There are a few interesting observations here. Perf annotation tells us that there is not much difference in combined instruction latencies between the normal C and the SSE implementations. However performance counter statistics have a story to tell. I have highlighted the interesting entries in bold. Backend cycles decreased but Frontend cycles increased 2.3x. What is more interesting is that the normal C version issued 2.36 instructions per cycle while in the SSE version it reduced to 1/3rd of that. There is not much code in the small loop to cause stalls so the only explanation for increased Frontend stalls is memory read latency which also cause fewer instructions to get issued.

The big question was why was there so much of memory access latency in the SSE version compared to the normal C version? I pondered this for some time while trying out a variety of experiments to no avail.  I tried things like hand optimized assembly, trying to hide memory latency by loop hoisting etc. Then looking at the disassembly from the perf annotate of the original code again, something looked  interesting. The instructions from the 4 independent computation lines are all interleaved. More precisely instructions from independent computation sequences were interleaved in two pairs. Suddenly a bulb lit up somewhere. We have a gotcha named Superscalar processing and the key thing here is “independent computations”. Intel and AMD x86 CPUs can execute multiple instructions per clock cycle, not necessarily in chronological order, if they are independent of each other and utilize separate processing resources within the core. This is a form of instruction level parallelism that is different to vector processing. Within the core some resources are duplicated and some shared.

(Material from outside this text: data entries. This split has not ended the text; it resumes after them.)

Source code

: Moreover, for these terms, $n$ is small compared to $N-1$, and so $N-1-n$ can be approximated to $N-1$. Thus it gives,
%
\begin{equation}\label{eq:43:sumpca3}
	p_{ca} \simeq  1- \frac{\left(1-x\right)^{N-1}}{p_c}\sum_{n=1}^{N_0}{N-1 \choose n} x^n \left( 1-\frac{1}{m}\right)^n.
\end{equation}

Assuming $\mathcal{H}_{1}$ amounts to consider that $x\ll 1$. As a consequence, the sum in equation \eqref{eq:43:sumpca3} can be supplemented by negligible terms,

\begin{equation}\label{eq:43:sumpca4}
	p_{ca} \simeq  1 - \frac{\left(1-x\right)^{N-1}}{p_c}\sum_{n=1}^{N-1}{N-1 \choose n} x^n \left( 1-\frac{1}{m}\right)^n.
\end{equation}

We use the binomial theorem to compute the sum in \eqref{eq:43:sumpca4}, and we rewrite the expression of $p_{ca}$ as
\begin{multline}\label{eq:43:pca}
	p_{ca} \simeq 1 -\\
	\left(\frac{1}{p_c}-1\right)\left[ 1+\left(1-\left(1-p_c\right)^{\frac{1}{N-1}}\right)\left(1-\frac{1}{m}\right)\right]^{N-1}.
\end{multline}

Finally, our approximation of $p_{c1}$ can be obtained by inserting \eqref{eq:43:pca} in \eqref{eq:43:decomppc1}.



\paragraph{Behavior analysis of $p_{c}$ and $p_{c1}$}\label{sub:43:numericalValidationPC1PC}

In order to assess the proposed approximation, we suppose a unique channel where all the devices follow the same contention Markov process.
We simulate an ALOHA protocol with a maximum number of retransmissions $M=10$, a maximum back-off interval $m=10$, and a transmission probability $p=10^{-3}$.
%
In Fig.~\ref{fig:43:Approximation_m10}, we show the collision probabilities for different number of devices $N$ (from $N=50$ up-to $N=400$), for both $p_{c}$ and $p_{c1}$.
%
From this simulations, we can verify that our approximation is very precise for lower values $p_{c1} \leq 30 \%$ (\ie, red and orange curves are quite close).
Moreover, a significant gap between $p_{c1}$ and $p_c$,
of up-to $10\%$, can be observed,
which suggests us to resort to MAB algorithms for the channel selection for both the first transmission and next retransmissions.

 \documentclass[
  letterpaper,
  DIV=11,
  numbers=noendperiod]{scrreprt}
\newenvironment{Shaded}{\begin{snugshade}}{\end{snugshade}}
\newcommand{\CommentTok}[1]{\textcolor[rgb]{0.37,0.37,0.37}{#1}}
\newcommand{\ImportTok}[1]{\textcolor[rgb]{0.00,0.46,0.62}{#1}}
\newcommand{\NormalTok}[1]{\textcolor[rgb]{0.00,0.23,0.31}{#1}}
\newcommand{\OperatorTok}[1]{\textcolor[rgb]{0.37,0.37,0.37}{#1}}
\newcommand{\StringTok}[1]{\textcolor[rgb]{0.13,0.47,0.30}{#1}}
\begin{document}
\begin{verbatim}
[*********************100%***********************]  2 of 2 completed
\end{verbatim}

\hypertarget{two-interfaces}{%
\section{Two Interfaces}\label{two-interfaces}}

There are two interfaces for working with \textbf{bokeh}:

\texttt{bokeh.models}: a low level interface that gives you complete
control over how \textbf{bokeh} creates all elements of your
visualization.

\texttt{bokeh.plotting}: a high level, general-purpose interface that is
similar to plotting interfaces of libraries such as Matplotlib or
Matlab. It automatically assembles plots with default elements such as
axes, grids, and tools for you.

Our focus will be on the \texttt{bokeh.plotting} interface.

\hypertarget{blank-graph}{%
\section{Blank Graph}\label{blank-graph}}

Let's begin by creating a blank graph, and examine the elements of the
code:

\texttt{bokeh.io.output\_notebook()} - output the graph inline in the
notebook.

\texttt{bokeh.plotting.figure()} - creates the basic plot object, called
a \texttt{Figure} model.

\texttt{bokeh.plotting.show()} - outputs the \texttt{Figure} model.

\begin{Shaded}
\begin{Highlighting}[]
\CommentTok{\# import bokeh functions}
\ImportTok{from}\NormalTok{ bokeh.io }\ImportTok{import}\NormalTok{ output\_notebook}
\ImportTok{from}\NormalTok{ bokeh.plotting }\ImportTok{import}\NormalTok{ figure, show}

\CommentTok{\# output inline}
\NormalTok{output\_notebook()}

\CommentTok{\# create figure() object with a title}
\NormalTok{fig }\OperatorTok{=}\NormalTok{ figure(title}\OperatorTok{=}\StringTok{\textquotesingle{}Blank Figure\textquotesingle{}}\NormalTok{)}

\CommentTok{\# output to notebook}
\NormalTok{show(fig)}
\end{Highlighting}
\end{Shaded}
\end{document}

I was using a Core i5 from the Nehalem generation which typically has 4 decoders in the front-end pipeline and a superscalar out-of-order execution engine than can dispatch upto 6 micro-ops per cycle. The advantage of doing this is if some instruction from one stream stalls due to some resource being fetched, like memory, then independent instructions from the other streams can be processed. In addition if two compute operations require different resources they can be operated on simultaneously.

superscalarThe original xxHash code fully utilizes this feature helped by the Gcc compiler that recognizes this capability and interleaves independent instructions together to help the superscalar engine achieve maximum instruction level parallelism. In my SSE version I was utilizing a vector parallel unit that can handle four 32-bit integers in a single instruction. So there was only a single vectorized instruction stream to handle all 4 independent operations. The whole Frontend, or in other words fetch-decode unit had to stall during a memory fetch.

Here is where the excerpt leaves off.